Taken together, this study provides a comprehensive characterization of BMI-associated clinical phenotypes in hemodialysis and identifies obesity as a risk marker rather than a protective factor in this cohort. The findings reinforce the importance of individualized assessment of nutritional status, inflammation, dialysis dosing, and cardiometabolic risk when interpreting BMI in the dialysis population. Prospective studies integrating body composition metrics, inflammatory biomarkers, and longitudinal treatment data are warranted to further clarify the mechanisms underpinning these associations.

5. Limitations

This study has several strengths, including a well-characterized cohort of maintenance hemodialysis patients; comprehensive clinical and biochemical data; and robust multivariable analyses incorporating dialysis adequacy, cardiovascular comorbidities, and inflammatory markers. The inclusion of sensitivity analyses and interaction testing further strengthens the validity and robustness of the observed associations.

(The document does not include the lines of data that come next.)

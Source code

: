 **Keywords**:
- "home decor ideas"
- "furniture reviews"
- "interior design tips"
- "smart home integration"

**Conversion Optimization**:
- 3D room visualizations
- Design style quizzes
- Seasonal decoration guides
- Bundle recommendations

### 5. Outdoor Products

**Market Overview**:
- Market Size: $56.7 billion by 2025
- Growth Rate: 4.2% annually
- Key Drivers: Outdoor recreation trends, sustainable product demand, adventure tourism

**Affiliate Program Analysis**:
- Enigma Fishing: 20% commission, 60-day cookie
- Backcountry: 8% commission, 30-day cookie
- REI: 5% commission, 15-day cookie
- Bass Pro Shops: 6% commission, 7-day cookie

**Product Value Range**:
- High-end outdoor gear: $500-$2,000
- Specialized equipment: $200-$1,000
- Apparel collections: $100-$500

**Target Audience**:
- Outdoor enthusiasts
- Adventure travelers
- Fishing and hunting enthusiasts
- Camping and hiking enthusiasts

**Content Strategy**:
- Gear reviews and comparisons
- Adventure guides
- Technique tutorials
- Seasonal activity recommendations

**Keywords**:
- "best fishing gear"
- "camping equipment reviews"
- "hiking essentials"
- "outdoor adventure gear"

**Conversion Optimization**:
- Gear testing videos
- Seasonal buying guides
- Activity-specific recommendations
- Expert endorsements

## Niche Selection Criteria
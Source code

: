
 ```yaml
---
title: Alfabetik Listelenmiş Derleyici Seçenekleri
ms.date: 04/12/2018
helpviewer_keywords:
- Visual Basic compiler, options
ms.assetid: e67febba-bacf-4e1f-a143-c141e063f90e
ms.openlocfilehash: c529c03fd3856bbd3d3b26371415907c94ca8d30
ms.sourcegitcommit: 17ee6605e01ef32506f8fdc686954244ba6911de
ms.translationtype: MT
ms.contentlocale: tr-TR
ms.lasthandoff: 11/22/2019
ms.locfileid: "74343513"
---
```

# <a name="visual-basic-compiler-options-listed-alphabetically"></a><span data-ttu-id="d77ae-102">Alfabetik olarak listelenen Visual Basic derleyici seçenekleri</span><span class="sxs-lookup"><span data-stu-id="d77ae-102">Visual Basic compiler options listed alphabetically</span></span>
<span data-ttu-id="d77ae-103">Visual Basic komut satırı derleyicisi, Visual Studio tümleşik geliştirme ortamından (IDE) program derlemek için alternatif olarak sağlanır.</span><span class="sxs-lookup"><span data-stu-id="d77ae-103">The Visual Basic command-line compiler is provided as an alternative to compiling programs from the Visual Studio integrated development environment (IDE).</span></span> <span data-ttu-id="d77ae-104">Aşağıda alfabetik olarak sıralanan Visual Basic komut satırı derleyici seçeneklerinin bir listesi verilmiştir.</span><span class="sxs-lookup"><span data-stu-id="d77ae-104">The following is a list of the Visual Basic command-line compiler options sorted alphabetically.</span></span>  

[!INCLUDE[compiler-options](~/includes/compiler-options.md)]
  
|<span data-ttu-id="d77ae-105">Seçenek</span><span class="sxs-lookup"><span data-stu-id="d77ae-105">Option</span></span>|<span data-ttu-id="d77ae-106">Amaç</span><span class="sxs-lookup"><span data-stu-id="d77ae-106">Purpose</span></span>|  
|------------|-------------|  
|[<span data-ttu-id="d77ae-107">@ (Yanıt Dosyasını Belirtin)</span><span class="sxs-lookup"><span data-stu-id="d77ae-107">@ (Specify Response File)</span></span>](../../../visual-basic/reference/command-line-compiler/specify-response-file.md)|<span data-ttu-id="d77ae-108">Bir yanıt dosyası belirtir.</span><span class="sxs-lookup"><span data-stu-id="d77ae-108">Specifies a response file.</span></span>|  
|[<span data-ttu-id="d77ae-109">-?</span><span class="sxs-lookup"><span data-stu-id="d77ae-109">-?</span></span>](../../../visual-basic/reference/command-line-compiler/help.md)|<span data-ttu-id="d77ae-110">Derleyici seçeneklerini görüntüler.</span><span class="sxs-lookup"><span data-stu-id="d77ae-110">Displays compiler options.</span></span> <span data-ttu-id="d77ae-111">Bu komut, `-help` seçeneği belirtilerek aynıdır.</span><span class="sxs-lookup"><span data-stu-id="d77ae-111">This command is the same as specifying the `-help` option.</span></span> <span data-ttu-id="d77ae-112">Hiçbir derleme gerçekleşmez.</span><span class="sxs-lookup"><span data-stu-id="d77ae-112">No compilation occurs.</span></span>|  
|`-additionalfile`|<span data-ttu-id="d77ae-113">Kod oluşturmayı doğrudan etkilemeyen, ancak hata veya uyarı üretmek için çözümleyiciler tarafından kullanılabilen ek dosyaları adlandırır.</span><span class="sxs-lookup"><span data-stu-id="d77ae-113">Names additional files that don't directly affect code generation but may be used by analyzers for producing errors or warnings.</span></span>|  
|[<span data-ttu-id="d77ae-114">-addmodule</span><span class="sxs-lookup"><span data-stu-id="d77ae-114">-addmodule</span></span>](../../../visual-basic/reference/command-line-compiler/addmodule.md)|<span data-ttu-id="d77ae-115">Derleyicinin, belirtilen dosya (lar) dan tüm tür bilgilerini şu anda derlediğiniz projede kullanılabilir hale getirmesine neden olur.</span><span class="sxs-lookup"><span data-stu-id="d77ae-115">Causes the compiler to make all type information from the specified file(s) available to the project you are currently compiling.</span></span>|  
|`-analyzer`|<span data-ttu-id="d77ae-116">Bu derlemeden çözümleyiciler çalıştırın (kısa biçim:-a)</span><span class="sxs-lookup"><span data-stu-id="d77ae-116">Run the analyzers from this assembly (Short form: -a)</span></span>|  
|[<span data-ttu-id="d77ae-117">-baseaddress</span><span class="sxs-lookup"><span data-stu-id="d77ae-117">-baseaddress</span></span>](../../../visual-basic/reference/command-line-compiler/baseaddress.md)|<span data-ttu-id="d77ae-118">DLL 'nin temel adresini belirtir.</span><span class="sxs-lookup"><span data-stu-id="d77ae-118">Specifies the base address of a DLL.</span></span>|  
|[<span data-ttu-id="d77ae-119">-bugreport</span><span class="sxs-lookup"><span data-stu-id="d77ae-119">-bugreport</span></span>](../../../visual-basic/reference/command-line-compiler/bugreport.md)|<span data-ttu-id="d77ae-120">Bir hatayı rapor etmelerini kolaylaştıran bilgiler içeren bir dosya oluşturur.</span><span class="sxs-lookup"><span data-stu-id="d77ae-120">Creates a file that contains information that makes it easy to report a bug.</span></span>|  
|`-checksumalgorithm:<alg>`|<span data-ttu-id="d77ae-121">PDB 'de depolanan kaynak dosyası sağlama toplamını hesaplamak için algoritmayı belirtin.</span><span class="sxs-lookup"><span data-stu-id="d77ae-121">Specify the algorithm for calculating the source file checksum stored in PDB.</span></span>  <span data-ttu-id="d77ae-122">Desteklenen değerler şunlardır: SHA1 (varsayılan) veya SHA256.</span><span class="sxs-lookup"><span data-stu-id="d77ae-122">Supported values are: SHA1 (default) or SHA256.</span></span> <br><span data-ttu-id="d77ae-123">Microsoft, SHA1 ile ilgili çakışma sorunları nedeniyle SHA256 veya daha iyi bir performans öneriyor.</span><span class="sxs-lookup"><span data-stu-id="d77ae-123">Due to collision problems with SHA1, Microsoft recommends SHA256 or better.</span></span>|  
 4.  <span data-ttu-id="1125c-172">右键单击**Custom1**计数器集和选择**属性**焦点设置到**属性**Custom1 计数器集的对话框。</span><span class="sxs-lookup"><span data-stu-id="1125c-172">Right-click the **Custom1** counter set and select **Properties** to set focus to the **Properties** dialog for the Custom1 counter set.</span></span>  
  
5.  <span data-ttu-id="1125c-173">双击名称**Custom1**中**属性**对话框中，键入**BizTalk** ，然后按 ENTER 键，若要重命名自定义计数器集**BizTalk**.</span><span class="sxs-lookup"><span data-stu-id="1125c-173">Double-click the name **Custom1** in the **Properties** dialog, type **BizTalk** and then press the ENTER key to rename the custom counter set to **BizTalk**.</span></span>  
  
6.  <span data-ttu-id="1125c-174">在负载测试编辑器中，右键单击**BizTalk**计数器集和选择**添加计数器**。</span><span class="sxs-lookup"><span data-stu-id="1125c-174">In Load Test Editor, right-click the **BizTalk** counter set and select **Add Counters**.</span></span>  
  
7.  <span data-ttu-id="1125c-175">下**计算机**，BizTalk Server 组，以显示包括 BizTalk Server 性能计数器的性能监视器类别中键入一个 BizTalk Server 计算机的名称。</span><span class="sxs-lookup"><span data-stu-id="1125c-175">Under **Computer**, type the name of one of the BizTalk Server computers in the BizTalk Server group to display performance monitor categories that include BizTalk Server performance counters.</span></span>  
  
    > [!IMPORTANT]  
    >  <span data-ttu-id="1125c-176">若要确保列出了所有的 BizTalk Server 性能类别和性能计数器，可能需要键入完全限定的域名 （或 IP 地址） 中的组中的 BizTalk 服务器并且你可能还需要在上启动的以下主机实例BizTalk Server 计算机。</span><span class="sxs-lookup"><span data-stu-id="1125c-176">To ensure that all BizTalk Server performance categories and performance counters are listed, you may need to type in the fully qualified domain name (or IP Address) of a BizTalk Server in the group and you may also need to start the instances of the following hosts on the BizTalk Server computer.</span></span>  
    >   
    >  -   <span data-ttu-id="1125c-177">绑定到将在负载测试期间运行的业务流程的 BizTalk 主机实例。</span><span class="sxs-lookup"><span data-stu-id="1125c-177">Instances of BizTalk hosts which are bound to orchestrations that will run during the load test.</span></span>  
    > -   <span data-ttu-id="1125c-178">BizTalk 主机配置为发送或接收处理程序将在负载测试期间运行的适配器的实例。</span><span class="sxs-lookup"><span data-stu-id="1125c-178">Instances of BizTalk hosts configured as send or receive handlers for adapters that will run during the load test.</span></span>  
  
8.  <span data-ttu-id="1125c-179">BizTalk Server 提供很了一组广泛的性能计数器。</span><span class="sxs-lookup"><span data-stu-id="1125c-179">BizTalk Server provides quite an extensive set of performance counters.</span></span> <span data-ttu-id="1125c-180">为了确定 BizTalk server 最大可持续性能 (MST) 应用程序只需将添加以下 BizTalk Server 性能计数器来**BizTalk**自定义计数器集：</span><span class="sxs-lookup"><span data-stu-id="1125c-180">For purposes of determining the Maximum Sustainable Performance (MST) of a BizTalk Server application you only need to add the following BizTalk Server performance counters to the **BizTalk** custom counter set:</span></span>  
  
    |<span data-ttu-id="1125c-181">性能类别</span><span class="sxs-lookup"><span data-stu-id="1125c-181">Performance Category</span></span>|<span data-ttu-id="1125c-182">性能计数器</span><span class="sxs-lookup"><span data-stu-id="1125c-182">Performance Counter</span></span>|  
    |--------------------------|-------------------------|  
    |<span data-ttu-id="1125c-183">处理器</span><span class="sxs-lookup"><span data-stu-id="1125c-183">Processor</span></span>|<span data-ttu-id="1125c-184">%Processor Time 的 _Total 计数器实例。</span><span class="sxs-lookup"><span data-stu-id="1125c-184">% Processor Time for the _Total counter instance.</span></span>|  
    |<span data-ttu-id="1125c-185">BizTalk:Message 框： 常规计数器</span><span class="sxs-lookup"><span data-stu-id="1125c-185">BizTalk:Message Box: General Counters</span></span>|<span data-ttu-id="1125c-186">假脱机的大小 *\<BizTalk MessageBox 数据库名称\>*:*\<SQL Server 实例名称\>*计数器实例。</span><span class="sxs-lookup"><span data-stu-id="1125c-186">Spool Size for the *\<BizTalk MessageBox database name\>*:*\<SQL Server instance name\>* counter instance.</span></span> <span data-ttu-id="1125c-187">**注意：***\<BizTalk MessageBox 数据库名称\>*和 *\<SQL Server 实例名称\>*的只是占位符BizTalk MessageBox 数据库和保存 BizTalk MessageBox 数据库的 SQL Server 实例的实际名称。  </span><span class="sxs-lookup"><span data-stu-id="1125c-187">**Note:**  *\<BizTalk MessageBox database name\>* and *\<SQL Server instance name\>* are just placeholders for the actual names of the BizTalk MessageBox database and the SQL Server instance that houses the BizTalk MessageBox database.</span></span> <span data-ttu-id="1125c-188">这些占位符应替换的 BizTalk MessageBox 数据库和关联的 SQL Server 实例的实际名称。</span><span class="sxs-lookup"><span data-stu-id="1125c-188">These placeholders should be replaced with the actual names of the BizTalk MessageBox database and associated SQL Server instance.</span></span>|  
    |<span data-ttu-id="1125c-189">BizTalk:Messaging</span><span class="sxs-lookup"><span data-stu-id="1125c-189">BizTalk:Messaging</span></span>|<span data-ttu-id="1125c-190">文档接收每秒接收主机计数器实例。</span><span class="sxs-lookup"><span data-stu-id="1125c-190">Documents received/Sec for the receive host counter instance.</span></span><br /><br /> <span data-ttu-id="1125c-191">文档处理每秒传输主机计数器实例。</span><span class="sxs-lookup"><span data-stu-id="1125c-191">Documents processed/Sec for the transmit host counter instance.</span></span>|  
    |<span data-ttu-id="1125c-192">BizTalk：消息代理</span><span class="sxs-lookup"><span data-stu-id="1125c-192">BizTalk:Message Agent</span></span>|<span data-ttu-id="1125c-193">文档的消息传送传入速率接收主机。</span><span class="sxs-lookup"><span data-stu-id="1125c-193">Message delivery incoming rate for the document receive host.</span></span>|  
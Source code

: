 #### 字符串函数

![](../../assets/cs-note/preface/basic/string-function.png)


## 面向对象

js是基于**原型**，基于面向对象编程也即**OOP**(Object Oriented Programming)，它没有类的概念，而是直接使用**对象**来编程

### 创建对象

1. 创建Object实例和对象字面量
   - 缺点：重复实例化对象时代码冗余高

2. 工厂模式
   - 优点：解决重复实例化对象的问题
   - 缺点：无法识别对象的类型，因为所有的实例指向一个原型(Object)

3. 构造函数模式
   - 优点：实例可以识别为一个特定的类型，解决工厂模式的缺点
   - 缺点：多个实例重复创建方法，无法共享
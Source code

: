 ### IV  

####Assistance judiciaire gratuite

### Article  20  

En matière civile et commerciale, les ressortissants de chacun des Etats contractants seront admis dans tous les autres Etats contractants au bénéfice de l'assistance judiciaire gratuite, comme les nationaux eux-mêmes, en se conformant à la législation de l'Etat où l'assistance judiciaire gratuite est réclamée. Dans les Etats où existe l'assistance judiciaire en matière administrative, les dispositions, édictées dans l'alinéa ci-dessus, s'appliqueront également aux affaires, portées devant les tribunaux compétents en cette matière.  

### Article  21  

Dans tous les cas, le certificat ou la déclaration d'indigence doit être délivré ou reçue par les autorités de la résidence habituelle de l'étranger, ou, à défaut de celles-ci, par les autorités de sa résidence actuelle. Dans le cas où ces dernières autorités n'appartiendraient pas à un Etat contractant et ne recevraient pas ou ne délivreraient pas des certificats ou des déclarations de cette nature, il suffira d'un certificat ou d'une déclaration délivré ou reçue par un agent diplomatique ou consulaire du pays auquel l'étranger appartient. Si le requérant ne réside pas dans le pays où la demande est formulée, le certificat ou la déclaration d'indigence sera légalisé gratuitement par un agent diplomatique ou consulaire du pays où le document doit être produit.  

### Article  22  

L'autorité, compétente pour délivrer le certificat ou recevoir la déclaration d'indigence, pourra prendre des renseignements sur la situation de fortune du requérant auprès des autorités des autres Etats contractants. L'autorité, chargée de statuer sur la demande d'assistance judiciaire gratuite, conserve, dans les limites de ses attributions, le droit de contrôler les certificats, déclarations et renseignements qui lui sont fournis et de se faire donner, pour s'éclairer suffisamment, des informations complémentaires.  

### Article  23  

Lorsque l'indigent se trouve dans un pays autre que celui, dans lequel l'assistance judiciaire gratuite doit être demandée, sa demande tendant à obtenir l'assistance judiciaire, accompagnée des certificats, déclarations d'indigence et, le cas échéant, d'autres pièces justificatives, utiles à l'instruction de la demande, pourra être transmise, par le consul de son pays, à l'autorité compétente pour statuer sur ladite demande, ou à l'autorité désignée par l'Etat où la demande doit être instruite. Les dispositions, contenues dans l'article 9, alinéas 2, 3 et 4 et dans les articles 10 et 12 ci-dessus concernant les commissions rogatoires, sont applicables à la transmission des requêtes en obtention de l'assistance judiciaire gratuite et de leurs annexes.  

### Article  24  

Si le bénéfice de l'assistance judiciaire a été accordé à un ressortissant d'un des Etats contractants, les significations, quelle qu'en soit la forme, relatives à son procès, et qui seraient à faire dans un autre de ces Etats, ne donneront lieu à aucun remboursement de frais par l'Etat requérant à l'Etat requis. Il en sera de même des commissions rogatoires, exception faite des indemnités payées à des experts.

Several limitations should also be acknowledged: First, the relatively modest sample size, particularly the smaller proportion of obese patients, may have limited statistical power for certain subgroup and interaction analyses and may contribute to imbalance across BMI categories. Nevertheless, this cohort represents a multicenter, nationally diverse sample reflecting real-world hemodialysis practice in Romania. In addition, the observational design precludes causal inference and may be subject to selection and survivor bias, particularly in light of the observed differences in dialysis vintage across BMI categories. The normal-weight patients exhibited longer dialysis exposure, raising the possibility that long-term survivors may have experienced progressive weight loss due to protein–energy wasting, chronic inflammation, or intercurrent illness. Consequently, reverse causality cannot be excluded, whereby prolonged survival leads to lower body weight rather than lower body weight conferring a survival advantage.

Second, obesity was defined using body mass index, which does not distinguish between fat mass and lean mass and may misclassify patients with sarcopenic obesity or excess visceral adiposity. The absence of direct body composition measurements—such as imaging-based assessments or waist circumference—limits our ability to evaluate the specific contribution of muscle mass, visceral fat, and myosteatosis to mortality risk. Although inflammatory markers such as C-reactive protein, ferritin, and albuminemia were included in the analyses, residual confounding related to chronic inflammation cannot be fully excluded.

Third, obese patients exhibited lower delivered eKt/V, reflecting the well-recognized technical challenges of achieving adequate solute clearance in individuals with larger body size. Although adjustment for dialysis adequacy attenuated the association between obesity and mortality, it did not abolish it, suggesting that relative under-dialysis may contribute to, but does not fully explain, the excess risk associated with obesity. Moreover, dialysis session duration was unavailable, precluding calculation of ultrafiltration rate normalized to treatment time, which may better capture hemodynamic stress.

Finally, cause-specific mortality data were not available, limiting our ability to distinguish between cardiovascular and non-cardiovascular causes of death. As a result, we could not determine whether the excess mortality observed in obese patients with preserved left ventricular ejection fraction was driven primarily by cardiovascular events, infectious complications, or other mechanisms.

These limitations should be considered when interpreting our findings. Future prospective studies incorporating longitudinal body composition assessment, time-updated dialysis parameters, inflammatory profiling, and cause-specific outcomes are warranted to better elucidate the pathways linking obesity to adverse outcomes in the hemodialysis population.

6. Conclusions

In this multicenter cohort of Romanian hemodialysis patients, obesity defined by BMI was independently associated with higher all-cause mortality, while overweight showed no clear survival advantage compared with normal weight. Survival decreased stepwise from normal weight to overweight and was lowest in obese patients, contradicting the traditional obesity paradox described in many dialysis cohorts.